● PROVIDED RECORDS:
▼

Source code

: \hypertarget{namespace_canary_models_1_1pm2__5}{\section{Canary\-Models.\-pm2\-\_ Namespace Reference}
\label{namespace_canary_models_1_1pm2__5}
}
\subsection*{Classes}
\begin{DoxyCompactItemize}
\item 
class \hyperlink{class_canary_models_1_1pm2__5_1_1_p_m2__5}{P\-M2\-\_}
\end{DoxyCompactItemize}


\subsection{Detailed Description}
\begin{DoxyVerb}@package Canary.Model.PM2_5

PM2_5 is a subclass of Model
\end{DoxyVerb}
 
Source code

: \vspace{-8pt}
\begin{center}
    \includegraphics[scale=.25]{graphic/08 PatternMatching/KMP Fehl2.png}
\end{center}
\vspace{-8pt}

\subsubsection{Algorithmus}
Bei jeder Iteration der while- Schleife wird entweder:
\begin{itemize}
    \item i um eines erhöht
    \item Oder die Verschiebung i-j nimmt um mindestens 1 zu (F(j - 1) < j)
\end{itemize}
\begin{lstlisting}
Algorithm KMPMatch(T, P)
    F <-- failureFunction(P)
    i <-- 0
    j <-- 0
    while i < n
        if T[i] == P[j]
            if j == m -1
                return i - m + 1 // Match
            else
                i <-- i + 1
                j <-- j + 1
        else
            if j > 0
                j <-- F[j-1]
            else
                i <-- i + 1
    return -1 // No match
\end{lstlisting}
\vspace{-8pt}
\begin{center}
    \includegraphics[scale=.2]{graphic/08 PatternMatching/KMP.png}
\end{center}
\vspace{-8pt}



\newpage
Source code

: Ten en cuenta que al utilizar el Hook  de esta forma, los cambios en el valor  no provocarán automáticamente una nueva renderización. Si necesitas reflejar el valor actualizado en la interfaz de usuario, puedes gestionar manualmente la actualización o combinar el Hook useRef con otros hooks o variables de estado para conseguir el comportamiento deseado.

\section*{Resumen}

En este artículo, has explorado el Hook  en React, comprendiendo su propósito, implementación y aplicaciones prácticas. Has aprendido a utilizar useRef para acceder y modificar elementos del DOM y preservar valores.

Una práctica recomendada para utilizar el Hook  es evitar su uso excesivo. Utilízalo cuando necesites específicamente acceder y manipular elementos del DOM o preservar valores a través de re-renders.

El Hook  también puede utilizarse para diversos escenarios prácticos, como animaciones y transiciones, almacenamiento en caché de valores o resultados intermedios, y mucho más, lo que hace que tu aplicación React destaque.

▲

If a line in the data holds the string "begin", copy that line.

● EXERCISE ANSWER:
\begin{DoxyCompactItemize}
\begin{DoxyVerb}@package Canary.Model.PM2_5
\begin{center}
\begin{itemize}
\begin{lstlisting}
\begin{center}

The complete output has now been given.